▶ Prompt: Begin at the line containing "- **Cosmic**: Milky Way, observable universe" in the entries below and end at the line containing "### 7. **Number"; transcribe that range exactly and nothing outside it.

Exercise material Start Marker

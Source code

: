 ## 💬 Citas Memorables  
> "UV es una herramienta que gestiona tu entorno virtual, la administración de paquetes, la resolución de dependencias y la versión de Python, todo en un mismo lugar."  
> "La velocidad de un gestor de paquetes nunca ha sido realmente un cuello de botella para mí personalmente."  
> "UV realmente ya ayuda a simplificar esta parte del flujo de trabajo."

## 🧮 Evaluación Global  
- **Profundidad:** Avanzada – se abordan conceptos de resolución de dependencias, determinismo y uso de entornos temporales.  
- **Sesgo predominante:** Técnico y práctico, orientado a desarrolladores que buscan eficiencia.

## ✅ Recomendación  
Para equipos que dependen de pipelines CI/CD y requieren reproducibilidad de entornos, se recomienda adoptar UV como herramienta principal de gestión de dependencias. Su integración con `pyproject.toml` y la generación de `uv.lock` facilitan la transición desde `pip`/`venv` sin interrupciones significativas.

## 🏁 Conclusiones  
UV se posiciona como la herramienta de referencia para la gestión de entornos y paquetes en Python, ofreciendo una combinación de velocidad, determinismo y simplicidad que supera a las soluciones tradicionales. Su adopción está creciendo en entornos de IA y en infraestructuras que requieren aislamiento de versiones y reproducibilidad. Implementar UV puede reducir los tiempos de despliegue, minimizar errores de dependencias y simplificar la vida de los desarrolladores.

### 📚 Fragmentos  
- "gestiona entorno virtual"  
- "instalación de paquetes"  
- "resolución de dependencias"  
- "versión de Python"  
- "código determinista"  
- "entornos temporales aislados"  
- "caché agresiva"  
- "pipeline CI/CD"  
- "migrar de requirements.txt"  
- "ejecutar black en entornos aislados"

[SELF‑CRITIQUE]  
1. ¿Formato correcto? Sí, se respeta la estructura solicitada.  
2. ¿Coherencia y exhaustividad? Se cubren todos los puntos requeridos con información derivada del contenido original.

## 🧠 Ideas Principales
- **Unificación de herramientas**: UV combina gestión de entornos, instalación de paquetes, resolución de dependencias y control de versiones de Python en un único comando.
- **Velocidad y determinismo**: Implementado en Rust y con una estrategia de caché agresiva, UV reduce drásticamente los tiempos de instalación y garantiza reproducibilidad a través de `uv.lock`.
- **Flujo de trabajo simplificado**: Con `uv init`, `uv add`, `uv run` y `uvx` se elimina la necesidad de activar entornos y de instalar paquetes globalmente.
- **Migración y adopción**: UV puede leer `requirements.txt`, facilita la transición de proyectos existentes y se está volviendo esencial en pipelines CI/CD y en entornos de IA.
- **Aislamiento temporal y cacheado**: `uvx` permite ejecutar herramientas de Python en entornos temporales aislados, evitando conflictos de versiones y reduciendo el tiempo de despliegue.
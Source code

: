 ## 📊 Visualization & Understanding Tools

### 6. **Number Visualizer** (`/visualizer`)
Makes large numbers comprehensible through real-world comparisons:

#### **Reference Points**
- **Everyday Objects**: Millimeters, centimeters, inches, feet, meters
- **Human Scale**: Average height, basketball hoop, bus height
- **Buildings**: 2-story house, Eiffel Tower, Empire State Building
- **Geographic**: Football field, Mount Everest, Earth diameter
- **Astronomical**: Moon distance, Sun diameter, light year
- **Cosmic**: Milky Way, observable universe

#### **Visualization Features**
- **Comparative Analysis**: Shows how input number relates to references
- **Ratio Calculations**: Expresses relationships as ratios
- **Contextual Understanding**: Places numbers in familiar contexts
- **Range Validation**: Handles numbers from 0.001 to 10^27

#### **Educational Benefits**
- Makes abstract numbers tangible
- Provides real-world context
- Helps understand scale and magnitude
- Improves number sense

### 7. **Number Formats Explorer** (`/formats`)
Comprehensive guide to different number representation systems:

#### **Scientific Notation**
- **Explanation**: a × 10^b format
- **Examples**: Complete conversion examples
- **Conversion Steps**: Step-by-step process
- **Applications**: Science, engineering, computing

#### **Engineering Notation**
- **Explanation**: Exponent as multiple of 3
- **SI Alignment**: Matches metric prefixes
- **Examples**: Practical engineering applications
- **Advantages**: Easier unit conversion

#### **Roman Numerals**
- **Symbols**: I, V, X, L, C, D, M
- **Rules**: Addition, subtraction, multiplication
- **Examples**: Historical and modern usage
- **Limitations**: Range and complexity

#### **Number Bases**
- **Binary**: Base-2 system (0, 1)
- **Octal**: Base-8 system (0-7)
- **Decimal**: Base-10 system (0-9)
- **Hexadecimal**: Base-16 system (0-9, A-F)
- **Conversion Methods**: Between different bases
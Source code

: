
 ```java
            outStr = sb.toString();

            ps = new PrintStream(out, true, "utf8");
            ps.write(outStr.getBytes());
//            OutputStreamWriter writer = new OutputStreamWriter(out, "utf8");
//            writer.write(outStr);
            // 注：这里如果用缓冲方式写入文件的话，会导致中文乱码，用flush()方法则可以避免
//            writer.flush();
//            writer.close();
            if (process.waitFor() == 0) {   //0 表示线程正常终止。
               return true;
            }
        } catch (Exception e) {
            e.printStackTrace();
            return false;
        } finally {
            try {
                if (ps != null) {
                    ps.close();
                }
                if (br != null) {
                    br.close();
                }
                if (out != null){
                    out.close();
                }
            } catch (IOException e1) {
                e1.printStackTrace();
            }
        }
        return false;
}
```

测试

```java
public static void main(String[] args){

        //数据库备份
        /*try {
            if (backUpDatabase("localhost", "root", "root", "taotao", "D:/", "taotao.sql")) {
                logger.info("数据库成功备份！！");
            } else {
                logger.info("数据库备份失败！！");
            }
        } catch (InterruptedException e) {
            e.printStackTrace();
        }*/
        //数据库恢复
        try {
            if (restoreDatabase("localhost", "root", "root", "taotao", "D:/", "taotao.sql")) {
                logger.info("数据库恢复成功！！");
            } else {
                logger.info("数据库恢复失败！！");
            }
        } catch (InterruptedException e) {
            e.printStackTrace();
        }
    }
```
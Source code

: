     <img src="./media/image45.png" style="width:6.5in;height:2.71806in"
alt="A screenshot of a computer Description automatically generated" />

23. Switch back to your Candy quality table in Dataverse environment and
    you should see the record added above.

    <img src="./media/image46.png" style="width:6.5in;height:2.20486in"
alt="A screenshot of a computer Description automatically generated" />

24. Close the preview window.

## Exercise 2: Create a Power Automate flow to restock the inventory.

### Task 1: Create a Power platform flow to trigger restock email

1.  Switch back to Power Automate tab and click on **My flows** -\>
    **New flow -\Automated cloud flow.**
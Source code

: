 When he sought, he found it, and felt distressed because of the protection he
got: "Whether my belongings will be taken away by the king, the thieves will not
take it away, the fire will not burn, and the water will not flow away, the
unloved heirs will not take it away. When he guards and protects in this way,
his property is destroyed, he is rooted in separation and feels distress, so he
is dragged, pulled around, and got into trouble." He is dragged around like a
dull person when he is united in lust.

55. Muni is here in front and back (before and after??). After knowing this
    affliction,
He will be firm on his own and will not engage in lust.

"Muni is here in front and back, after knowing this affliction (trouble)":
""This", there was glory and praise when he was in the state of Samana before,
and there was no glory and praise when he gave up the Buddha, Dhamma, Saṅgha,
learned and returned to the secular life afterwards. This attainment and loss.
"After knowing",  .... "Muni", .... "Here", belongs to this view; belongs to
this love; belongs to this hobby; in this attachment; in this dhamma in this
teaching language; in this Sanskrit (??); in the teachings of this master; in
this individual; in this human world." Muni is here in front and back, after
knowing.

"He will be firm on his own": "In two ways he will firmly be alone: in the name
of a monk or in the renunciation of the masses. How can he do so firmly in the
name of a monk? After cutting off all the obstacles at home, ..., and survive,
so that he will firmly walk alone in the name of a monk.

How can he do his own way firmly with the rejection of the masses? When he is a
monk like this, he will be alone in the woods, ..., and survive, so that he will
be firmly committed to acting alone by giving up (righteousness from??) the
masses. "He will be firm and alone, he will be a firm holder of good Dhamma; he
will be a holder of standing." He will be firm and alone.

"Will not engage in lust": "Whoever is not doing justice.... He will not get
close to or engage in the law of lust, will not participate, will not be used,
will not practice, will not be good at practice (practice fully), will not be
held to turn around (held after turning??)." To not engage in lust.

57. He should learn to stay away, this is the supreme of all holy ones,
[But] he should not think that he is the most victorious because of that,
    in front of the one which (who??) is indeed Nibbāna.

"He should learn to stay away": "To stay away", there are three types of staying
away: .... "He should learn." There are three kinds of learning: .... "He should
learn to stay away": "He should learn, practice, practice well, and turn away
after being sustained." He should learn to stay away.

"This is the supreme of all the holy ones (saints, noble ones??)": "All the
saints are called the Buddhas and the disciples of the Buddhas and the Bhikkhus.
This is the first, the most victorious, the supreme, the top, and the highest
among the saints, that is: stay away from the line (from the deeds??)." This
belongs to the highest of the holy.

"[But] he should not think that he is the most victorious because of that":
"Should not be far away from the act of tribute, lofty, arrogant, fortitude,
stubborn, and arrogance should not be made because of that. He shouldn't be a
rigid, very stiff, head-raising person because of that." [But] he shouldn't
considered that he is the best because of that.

Exercise material End Marker

▶ Solution for this task:
- **Cosmic**: Milky Way, observable universe

#### **Visualization Features**
- **Comparative Analysis**: Shows how input number relates to references
- **Ratio Calculations**: Expresses relationships as ratios
- **Contextual Understanding**: Places numbers in familiar contexts
- **Range Validation**: Handles numbers from 0.001 to 10^27

#### **Educational Benefits**
- Makes abstract numbers tangible
- Provides real-world context
- Helps understand scale and magnitude
- Improves number sense

### 7. **Number Formats Explorer** (`/formats`)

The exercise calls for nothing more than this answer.